- [Prompt]:
Everything from the line containing "#### 加载阶段性能优化" through the line containing "- 删除无用代码（摇树js和css、删除console.log）。" should be repeated exactly, and nothing else from the data.

++++

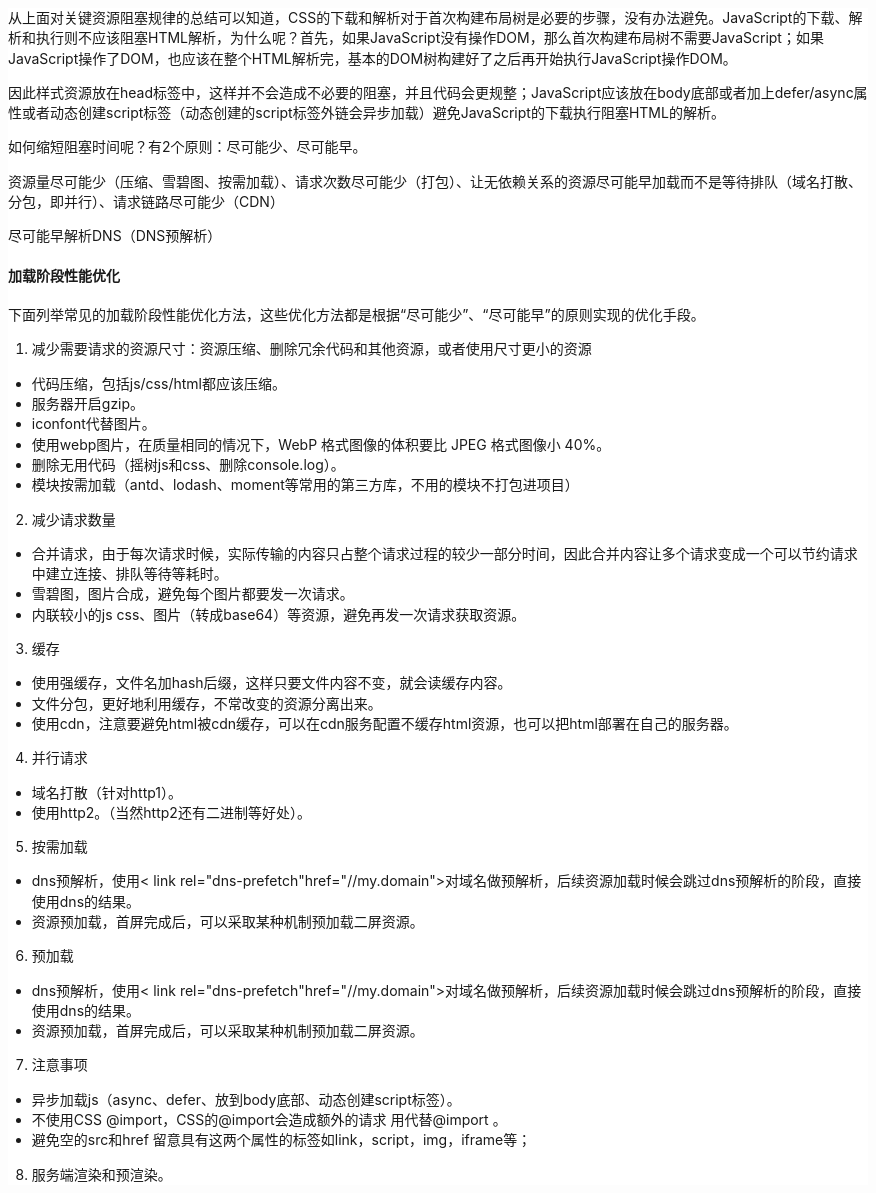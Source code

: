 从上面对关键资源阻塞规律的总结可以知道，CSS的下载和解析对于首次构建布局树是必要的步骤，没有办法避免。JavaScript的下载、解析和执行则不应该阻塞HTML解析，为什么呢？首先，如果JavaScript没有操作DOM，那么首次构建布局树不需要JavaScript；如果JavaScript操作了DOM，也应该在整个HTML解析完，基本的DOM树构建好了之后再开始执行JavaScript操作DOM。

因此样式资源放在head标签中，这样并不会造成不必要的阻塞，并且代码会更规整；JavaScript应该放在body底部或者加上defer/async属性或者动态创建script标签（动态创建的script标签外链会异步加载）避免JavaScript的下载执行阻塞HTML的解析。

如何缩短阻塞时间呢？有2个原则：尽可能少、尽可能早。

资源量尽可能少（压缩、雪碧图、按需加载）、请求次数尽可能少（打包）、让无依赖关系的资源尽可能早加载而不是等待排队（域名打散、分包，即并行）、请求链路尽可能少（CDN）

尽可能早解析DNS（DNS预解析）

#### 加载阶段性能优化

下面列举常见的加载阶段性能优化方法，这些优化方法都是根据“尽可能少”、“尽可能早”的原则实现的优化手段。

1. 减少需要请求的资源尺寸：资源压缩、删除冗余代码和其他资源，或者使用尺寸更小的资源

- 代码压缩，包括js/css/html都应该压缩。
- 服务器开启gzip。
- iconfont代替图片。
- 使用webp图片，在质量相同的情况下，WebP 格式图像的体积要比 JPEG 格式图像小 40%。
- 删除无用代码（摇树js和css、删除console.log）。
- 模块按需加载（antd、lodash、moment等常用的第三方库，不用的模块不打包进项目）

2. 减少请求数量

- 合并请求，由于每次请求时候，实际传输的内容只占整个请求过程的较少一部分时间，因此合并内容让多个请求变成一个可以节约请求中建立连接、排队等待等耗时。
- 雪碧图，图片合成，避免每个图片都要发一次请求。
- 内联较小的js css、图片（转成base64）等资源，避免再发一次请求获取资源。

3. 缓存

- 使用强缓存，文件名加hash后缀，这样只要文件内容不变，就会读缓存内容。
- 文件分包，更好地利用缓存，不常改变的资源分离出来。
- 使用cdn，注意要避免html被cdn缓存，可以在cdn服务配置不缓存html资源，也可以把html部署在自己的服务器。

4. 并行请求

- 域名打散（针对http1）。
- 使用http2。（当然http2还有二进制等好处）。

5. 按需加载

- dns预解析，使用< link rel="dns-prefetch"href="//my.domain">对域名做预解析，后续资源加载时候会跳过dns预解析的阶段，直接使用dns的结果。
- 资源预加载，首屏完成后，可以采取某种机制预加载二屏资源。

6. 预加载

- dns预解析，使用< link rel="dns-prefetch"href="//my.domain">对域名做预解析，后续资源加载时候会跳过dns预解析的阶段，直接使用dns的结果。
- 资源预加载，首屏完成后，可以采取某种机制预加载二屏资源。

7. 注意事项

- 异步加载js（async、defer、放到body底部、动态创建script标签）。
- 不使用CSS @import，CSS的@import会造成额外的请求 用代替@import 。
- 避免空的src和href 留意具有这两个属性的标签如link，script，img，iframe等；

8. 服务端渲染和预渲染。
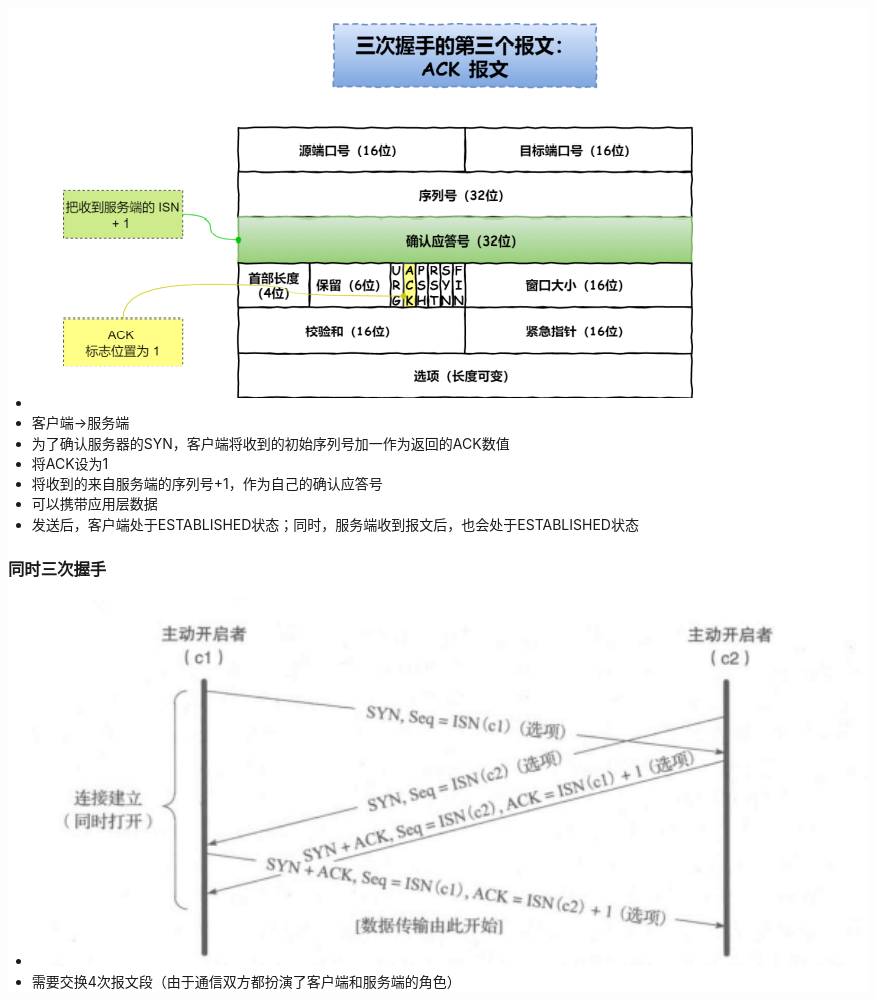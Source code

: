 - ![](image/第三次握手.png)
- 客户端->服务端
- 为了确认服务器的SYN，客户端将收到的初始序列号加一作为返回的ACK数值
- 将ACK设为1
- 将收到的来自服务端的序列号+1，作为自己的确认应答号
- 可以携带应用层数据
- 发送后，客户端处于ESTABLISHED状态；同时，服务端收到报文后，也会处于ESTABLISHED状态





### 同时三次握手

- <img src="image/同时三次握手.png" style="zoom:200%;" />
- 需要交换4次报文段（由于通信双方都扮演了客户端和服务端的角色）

++++

- [Output of the exercise]:
#### 加载阶段性能优化

下面列举常见的加载阶段性能优化方法，这些优化方法都是根据“尽可能少”、“尽可能早”的原则实现的优化手段。

1. 减少需要请求的资源尺寸：资源压缩、删除冗余代码和其他资源，或者使用尺寸更小的资源

- 代码压缩，包括js/css/html都应该压缩。
- 服务器开启gzip。
- iconfont代替图片。
- 使用webp图片，在质量相同的情况下，WebP 格式图像的体积要比 JPEG 格式图像小 40%。
- 删除无用代码（摇树js和css、删除console.log）。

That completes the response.